Jocelyn Breeland, Sunnyvale, CA
Have you ever been truly lost? How did that feel?
One Who Was Lost Is Found
Pavlina Pizova is fortunate to be alive. Pizova and her partner, Ondrej Petr, both Czechs, were hiking the Fiordland National Park in New Zealand in July when they became lost and disoriented in fog and heavy snow. The couple spent a night outside before Petr fell down a slope and died.
After two more days outside in the snow and sub-freezing temperatures, Pizova made her way to a warden’s hut. The hut was uninhabited, but stocked with food and firewood. Pizova stayed there for a month, unable to walk to safety because of physical weakness and fearful of leaving because she’d witnessed several avalanches.
Pizova and Petr had not told anyone of their travel plans. Someone at the Czech consulate happened to see frantic messages by their families on social media and raised the alarm.
Pizova has expressed her gratitude for the assistance of the Czech and New Zealand authorities in her rescue. She also noted several mistakes the couple had made, including not informing friends and family of their plans, not carrying an emergency locator beacon, and underestimating New Zealand’s winter weather.
As miraculous as it was, this type of rescue is far from rare. In the U.S. alone, the National Park Service reports thousands of search and rescue (SAR) operations every year. Hiking and boating are the activities requiring the most SAR assistance.
- Do you go hiking, skiing, boating? Are you concerned about the risk?
- Why do you think so many people in national parks need to be rescued?
- What can be done to reduced the numbers of people in dangerous situations like this?
Seventeenth Sunday after Pentecost
(Text links are to Oremus Bible Browser. Oremus Bible Browser is not affiliated with or supported by the Evangelical Lutheran Church in America. You can find the calendar of readings for Year B at Lectionary Readings
For lectionary humor and insight, check the weekly comic Agnus Day.
The parable of the lost sheep is one of the most well known Bible stories and it offers a compelling vision of our relationship with Christ. Jesus loves each of us so much that, should one of us stray, he will search tirelessly until he finds us. And he will rejoice in bringing us back into the fold.

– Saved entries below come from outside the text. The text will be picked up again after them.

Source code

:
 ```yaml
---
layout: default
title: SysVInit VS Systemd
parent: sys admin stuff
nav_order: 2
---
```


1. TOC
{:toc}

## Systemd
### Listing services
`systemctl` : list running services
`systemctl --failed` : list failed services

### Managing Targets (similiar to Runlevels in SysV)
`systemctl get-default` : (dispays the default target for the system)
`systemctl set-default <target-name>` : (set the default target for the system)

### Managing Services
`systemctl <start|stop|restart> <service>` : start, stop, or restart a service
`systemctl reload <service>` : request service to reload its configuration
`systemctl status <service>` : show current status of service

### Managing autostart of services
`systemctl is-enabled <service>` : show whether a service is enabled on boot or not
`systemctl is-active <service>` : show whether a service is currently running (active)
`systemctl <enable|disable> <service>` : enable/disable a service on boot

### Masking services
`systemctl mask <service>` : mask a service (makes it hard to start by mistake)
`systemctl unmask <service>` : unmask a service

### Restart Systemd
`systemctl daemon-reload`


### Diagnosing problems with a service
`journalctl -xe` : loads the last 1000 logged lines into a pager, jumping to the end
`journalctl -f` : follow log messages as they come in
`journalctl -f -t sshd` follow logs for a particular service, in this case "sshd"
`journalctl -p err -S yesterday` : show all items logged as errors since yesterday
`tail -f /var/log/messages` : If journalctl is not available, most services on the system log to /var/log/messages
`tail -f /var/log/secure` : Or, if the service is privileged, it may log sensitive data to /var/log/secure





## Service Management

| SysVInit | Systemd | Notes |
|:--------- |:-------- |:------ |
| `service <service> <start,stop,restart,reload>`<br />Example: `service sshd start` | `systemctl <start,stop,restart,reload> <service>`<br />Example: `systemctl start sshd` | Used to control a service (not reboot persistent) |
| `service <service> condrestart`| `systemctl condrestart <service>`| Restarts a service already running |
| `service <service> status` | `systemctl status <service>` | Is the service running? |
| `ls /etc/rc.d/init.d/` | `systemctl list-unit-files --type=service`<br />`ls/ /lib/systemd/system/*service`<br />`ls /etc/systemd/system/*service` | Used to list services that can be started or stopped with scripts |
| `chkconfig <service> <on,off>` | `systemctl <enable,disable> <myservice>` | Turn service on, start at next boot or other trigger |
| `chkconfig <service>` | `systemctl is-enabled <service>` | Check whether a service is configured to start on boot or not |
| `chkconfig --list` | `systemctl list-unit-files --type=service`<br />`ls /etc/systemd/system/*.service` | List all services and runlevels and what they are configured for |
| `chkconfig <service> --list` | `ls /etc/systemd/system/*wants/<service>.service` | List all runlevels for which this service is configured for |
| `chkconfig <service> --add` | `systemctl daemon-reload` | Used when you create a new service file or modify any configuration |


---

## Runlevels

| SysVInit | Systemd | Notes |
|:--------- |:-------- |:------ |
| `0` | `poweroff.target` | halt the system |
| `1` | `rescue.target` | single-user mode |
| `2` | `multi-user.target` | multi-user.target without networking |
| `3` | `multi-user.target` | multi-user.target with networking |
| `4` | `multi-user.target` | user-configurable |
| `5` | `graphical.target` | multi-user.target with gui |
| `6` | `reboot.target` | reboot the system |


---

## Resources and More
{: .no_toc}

What a blessing! What more could we want when we’re lost than to know that the search party is out there looking? As Christians, we are assured that we cannot go so far astray that God will abandon us, and we know that we will not just be allowed back in the flock, but that our eternally forgiving and merciful God will welcome us back with rejoicing.
Like so much of scripture, today’s Gospel shares the good news of what God has done and continues to do for us. It also offers a model for how we should share God’s love with one another. Following Jesus’ example, we must seek out the lost and welcome others into our community with rejoicing.

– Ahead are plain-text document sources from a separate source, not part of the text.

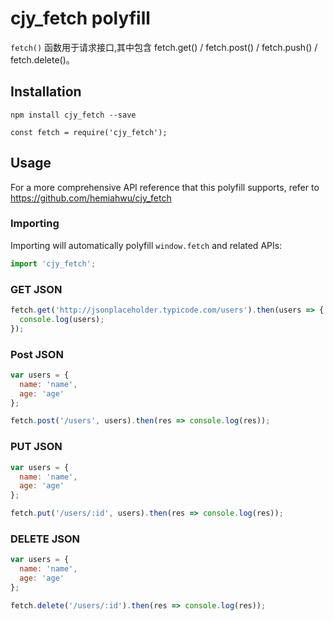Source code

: <!--
 * @Author: chenjianying
 * @Date: 2020-08-25 16:45:38
 * @LastEditTime: 2020-08-25 16:48:49
 * @FilePath: \npm_modules\README.md
-->
# cjy_fetch polyfill

`fetch()` 函数用于请求接口,其中包含 fetch.get() / fetch.post() / fetch.push() / fetch.delete()。

## Installation

```
npm install cjy_fetch --save

const fetch = require('cjy_fetch');
```

## Usage

For a more comprehensive API reference that this polyfill supports, refer to
https://github.com/hemiahwu/cjy_fetch

### Importing

Importing will automatically polyfill `window.fetch` and related APIs:

```javascript
import 'cjy_fetch';
```

### GET JSON

```javascript
fetch.get('http://jsonplaceholder.typicode.com/users').then(users => {
  console.log(users);
});
```

### Post JSON

```javascript
var users = {
  name: 'name',
  age: 'age'
};

fetch.post('/users', users).then(res => console.log(res));
```

### PUT JSON

```javascript
var users = {
  name: 'name',
  age: 'age'
};

fetch.put('/users/:id', users).then(res => console.log(res));
```

### DELETE JSON

```javascript
var users = {
  name: 'name',
  age: 'age'
};

fetch.delete('/users/:id').then(res => console.log(res));
```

- List some of the ways we as Christians get lost.
- The Pharisees criticized Jesus for eating with sinners because, in their understanding, that kind of association could make a person unclean. What are some ideas that today keep us separate from others?
- Are there some sins, some ways that people stray, that are so serious that we should hold them apart – for their good or for ours? What does the Gospel suggest?
As Pavlina Pizova realized, people who go hiking in the wilderness or boating or other adventures could use a kit of tools and instructions to keep from getting lost, and to find their way back home if they stray. What tools and instructions could help Christians avoid getting lost or to return the lost to the fold? Do your answers include individual and community supports?
It may be helpful to break into small groups to consider these questions and then report your results to the larger group.
Then go around the room and share one thing you will do this week to keep (or restore) yourself or someone else as part of the flock.
Heavenly Father, thank you for always caring for us, the sheep of your flock, and seeing all our needs. We each stray at times and rejoice to be returned to your loving embrace. Help us to share the same joyful embrace with all of your people. In the name of the name of Jesus we pray, Amen.